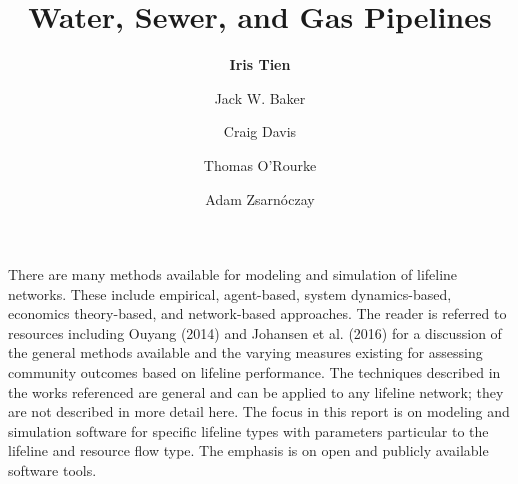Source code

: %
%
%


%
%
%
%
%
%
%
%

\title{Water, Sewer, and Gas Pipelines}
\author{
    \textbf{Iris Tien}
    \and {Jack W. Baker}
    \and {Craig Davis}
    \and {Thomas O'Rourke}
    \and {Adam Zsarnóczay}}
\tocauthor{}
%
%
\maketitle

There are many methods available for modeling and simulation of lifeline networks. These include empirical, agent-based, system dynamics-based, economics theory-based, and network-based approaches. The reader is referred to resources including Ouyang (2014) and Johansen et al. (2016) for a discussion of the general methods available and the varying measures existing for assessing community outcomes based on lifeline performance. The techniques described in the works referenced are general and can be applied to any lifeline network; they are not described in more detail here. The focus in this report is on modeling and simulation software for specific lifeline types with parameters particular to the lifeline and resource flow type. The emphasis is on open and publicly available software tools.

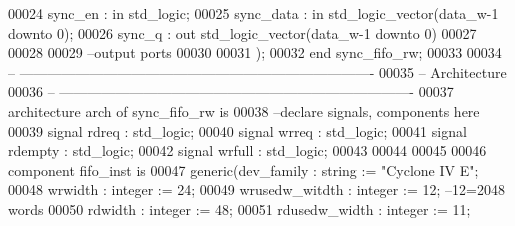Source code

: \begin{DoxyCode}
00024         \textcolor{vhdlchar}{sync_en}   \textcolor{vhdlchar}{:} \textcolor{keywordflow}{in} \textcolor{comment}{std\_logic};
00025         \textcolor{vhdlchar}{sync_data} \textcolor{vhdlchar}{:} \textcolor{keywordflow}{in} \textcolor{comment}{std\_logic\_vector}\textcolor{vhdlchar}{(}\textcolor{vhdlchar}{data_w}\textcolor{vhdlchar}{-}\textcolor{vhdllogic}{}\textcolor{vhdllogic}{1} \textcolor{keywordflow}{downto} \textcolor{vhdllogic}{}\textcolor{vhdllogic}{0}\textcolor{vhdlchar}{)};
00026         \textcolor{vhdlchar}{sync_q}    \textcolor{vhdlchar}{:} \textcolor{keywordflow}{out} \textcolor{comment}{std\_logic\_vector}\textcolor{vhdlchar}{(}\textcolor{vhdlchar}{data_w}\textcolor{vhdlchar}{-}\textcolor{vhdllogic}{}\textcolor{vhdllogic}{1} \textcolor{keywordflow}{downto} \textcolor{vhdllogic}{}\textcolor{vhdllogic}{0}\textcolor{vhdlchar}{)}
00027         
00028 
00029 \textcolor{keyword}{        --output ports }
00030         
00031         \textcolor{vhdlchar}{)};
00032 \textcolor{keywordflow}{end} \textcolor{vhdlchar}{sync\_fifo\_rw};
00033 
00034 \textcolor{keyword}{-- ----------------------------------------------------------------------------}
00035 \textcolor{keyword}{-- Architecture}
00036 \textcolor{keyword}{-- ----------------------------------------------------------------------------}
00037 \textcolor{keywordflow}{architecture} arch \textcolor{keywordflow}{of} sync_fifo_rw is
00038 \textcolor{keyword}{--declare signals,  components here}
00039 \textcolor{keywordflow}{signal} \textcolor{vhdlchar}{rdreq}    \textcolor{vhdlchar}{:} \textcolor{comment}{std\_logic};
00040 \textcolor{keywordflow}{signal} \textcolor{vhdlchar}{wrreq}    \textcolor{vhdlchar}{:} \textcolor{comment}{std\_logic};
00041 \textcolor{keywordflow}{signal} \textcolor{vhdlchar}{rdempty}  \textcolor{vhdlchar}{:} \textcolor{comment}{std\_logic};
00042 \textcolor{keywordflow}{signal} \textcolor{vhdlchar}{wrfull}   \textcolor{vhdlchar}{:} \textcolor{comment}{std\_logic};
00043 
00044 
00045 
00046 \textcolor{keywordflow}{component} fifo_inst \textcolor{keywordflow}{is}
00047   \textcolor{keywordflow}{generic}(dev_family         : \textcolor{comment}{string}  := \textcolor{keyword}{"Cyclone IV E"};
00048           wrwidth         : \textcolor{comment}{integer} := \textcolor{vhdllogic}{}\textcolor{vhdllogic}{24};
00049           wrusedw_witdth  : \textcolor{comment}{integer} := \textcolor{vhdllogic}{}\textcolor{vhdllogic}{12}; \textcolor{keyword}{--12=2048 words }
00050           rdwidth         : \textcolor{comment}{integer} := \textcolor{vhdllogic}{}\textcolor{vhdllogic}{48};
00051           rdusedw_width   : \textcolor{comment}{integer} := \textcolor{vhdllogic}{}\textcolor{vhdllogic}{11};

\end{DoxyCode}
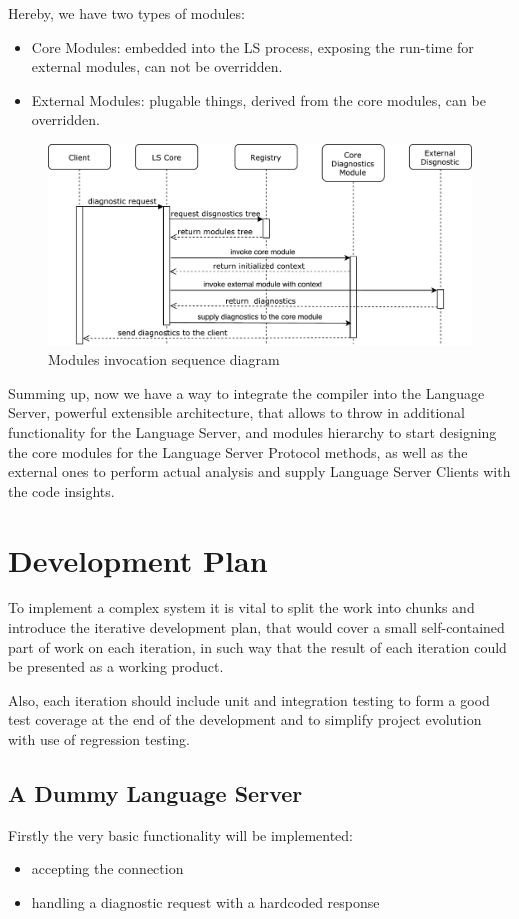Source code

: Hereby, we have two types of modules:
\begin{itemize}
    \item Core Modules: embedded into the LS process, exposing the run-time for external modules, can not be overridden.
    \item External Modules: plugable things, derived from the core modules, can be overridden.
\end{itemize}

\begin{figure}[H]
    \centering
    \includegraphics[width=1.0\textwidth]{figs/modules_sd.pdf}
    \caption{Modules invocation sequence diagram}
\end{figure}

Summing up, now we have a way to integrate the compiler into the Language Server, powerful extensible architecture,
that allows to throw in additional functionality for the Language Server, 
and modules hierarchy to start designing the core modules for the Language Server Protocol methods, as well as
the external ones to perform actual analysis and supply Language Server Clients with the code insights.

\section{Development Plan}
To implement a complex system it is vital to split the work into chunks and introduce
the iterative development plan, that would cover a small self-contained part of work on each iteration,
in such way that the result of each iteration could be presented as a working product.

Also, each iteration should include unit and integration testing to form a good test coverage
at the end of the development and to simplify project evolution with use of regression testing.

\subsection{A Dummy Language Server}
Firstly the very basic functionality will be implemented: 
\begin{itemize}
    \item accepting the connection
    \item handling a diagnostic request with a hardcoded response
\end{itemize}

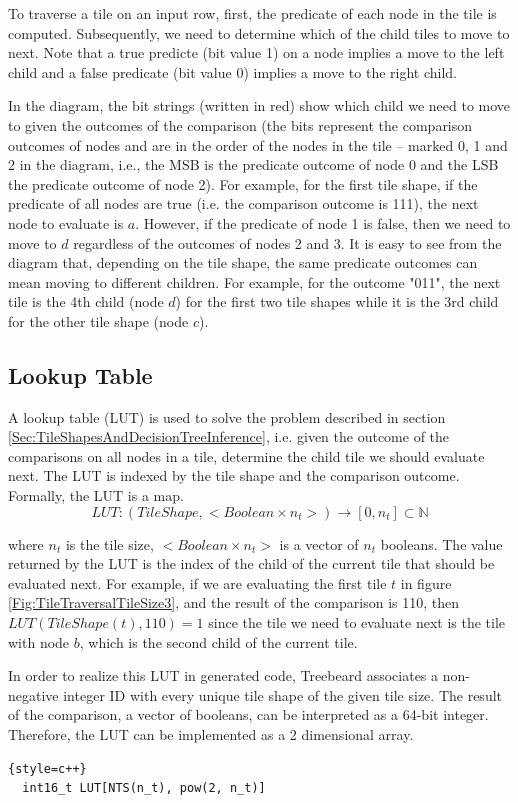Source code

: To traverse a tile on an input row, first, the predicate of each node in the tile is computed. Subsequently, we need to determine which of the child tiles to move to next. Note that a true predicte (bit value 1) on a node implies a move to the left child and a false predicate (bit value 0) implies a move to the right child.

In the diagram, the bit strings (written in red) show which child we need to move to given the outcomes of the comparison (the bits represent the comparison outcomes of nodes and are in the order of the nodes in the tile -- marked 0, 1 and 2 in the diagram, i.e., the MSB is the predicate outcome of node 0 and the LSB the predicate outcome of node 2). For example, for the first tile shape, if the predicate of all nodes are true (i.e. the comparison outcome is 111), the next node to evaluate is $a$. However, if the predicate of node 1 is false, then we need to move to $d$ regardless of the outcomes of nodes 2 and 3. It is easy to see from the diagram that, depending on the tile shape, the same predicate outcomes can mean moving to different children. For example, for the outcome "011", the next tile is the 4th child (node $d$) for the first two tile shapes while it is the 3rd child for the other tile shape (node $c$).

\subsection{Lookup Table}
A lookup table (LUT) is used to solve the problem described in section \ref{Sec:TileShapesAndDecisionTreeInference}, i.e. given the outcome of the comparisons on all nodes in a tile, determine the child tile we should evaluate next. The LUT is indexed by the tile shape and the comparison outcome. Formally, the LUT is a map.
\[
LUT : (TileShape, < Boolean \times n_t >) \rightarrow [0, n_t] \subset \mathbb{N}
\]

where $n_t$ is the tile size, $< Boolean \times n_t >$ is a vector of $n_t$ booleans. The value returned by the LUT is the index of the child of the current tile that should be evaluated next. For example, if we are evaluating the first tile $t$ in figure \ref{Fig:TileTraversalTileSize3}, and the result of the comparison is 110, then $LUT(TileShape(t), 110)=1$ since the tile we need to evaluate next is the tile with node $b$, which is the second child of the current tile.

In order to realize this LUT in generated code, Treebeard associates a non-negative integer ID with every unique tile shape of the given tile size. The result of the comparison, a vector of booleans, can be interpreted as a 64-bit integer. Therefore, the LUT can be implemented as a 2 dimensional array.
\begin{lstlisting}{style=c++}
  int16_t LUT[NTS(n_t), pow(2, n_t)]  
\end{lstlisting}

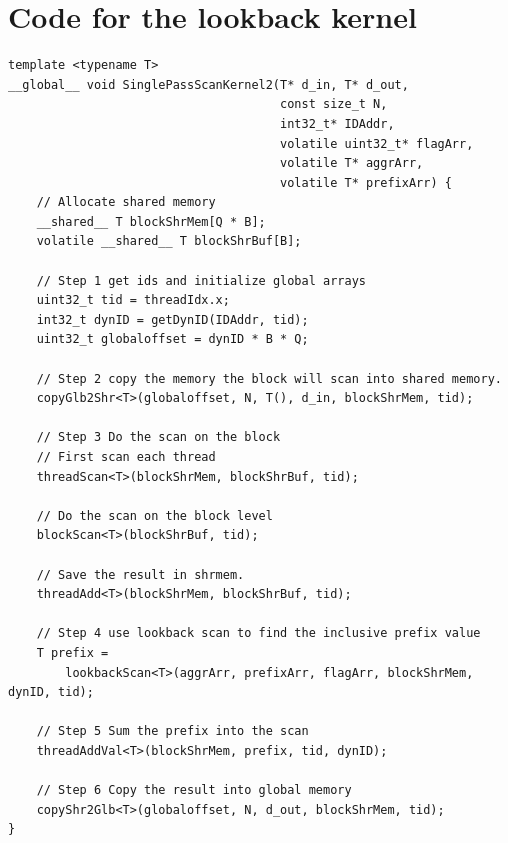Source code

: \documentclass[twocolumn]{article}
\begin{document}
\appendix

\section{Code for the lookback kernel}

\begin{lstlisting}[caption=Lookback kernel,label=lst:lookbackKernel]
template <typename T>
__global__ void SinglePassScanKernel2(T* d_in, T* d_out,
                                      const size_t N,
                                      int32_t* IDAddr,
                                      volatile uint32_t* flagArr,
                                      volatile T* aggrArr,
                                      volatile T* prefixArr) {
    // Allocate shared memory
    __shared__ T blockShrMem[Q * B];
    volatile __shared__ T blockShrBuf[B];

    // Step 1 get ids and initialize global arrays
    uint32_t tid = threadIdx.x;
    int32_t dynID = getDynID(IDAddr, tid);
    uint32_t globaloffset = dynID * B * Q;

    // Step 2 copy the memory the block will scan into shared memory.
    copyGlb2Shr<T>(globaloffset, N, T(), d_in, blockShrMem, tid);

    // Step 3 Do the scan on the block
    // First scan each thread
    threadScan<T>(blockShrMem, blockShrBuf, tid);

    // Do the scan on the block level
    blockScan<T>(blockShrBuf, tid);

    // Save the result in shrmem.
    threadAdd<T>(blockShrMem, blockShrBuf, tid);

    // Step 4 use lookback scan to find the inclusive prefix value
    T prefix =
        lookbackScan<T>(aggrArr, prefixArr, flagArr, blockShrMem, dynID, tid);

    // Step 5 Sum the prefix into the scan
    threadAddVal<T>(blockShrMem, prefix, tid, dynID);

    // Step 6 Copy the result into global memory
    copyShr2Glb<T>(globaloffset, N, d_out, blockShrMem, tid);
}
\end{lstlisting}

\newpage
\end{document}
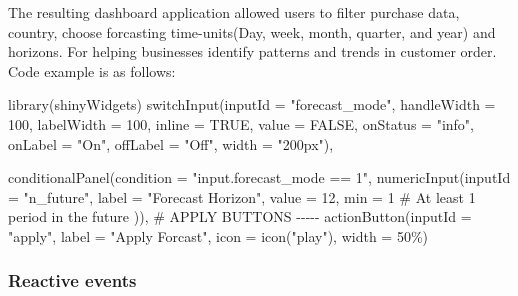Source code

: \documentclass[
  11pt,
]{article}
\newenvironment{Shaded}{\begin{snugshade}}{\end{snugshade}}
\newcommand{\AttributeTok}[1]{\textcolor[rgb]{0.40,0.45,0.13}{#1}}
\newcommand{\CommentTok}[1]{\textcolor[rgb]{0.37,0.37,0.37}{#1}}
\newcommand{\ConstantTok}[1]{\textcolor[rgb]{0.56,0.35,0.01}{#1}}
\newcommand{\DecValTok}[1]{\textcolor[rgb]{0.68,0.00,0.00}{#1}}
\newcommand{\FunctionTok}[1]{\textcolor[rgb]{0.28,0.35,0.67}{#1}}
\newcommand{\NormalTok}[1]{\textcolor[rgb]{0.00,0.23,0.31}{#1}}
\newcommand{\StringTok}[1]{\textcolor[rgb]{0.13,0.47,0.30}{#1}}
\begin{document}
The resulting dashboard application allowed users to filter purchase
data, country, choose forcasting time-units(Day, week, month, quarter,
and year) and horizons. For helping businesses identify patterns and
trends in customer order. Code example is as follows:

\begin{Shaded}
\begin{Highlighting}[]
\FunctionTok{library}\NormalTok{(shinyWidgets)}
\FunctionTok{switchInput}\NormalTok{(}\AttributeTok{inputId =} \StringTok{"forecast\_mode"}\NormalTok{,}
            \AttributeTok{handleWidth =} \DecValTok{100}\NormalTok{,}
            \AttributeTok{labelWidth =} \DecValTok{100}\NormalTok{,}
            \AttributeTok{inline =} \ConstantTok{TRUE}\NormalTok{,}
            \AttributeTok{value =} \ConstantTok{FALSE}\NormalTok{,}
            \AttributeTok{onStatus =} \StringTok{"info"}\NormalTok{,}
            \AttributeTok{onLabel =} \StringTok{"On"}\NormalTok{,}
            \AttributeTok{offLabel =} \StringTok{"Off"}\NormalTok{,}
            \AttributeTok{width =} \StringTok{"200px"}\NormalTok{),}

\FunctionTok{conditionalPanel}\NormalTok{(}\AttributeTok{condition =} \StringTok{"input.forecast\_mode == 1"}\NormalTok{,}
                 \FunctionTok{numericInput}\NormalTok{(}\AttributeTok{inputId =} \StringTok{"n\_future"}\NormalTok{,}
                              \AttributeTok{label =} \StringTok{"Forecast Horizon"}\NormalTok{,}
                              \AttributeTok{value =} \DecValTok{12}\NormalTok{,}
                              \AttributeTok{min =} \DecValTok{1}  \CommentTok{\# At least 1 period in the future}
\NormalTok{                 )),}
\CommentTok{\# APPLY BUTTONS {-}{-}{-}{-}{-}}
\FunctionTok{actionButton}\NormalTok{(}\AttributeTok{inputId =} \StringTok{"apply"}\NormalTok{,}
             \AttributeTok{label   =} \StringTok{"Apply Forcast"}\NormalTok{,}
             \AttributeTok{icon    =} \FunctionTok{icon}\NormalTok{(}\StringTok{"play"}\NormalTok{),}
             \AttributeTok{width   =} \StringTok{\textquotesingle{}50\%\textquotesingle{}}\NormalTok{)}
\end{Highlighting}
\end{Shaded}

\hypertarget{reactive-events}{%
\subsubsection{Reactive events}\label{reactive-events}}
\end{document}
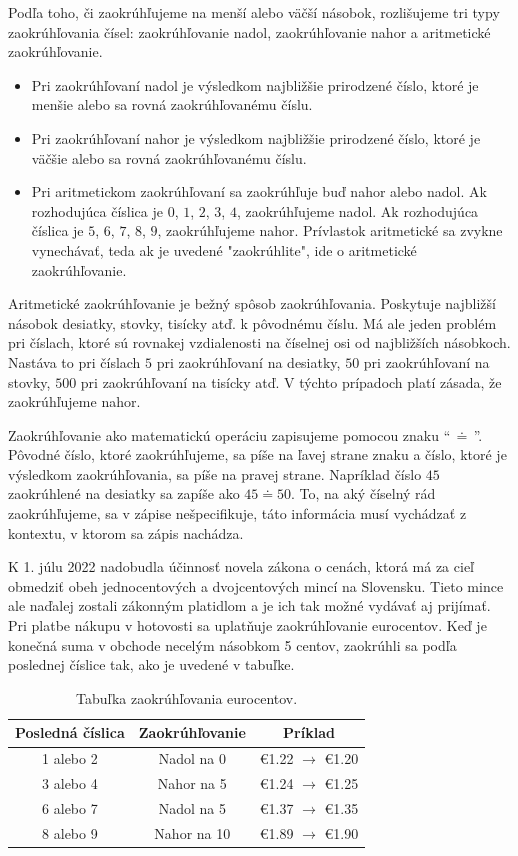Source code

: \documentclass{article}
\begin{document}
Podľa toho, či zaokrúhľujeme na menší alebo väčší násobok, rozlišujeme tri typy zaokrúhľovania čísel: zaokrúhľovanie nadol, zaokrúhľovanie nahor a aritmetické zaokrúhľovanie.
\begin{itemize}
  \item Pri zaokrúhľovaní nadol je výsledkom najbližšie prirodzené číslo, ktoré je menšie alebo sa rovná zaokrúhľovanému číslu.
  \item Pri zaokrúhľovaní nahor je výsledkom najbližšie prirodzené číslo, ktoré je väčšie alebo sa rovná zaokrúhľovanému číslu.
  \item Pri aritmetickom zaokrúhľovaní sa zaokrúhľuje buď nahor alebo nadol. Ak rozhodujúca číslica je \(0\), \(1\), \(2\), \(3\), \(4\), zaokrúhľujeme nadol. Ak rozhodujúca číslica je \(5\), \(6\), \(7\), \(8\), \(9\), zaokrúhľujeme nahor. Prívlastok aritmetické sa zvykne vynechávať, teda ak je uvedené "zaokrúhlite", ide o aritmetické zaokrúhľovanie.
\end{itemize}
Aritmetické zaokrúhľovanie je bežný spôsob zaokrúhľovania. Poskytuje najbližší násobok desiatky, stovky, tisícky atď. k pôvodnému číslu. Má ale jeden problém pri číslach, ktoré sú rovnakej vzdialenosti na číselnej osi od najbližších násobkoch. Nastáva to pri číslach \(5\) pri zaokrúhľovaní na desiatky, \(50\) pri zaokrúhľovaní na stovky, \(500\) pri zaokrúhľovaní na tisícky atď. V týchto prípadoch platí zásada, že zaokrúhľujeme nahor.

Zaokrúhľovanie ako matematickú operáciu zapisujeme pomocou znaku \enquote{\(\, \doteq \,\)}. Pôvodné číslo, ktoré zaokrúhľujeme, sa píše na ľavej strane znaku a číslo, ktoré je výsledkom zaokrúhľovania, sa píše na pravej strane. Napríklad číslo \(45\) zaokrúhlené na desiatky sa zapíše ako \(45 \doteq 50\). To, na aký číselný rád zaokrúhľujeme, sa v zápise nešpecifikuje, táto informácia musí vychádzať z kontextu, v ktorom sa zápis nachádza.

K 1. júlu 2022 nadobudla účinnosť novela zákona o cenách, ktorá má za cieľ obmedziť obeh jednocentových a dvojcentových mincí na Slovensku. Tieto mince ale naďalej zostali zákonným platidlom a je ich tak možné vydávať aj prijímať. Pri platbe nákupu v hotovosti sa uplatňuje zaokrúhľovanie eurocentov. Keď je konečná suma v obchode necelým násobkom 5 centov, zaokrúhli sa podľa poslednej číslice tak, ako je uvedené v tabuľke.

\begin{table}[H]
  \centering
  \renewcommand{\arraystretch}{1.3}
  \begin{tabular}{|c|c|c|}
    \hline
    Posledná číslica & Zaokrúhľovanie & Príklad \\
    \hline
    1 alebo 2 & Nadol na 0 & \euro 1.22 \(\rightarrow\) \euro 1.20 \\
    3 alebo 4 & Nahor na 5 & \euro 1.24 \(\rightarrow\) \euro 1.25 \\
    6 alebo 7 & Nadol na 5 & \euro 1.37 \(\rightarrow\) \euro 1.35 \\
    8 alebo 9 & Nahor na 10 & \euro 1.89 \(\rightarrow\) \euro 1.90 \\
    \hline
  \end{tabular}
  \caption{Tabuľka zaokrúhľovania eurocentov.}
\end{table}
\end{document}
------------------------------------------------------------
=== TASK ITEM ===
Scan the entries for lines holding the string "documentclass", then copy every one of them.

=== RESPONSE TO THE TASK ===
: \documentclass[twocolumn]{article}
: \documentclass[
: \documentclass{article}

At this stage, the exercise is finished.